# Work instructions
Please show every line from the entries that carries the word "Activity".

# Data

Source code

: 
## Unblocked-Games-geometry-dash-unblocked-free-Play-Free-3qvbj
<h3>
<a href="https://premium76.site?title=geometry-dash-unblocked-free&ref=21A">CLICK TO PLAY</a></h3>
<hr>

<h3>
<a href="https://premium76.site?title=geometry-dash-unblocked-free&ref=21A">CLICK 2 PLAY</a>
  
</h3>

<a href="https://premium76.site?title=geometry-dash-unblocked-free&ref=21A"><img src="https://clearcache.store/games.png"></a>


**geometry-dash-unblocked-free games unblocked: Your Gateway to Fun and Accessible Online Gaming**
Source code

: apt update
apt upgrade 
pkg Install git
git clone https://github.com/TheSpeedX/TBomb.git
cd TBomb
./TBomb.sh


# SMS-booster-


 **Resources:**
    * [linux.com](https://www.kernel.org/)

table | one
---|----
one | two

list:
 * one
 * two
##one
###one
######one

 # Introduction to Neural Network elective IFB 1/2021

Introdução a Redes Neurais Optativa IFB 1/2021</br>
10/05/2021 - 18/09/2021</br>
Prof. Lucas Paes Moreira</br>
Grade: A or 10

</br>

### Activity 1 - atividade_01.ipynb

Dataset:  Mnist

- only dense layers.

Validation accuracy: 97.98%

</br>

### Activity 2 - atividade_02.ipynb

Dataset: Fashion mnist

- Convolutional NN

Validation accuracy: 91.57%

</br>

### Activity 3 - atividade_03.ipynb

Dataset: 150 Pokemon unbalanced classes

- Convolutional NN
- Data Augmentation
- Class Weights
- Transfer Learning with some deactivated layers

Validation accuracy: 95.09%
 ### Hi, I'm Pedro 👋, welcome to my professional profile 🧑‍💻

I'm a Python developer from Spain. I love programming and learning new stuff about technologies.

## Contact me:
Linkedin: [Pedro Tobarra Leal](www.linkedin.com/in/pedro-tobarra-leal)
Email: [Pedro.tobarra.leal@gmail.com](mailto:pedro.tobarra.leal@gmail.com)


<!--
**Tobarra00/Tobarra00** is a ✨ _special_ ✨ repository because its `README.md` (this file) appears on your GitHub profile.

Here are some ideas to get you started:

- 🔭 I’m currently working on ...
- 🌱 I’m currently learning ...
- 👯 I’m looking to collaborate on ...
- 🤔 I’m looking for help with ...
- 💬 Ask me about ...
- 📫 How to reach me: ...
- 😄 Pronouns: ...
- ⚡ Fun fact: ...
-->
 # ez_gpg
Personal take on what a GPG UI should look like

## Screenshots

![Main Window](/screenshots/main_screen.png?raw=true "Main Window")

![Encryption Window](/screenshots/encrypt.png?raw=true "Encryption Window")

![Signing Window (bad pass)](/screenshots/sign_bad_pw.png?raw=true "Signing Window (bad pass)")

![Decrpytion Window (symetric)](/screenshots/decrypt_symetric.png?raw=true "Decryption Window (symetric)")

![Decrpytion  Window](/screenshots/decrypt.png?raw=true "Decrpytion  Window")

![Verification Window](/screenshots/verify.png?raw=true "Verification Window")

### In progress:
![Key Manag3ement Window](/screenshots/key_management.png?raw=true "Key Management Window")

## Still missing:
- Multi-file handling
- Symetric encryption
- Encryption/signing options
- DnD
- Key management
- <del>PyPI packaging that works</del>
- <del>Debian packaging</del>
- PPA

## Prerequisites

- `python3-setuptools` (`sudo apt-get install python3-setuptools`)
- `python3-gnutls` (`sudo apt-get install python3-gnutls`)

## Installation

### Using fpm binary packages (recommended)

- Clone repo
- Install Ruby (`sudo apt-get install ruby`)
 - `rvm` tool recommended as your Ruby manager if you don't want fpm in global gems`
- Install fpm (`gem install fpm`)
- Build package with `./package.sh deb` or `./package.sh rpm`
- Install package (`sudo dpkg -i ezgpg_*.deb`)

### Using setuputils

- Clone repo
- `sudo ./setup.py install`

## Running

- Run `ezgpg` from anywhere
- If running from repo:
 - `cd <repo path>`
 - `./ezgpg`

# Output for this task
### Activity 1 - atividade_01.ipynb
### Activity 2 - atividade_02.ipynb
### Activity 3 - atividade_03.ipynb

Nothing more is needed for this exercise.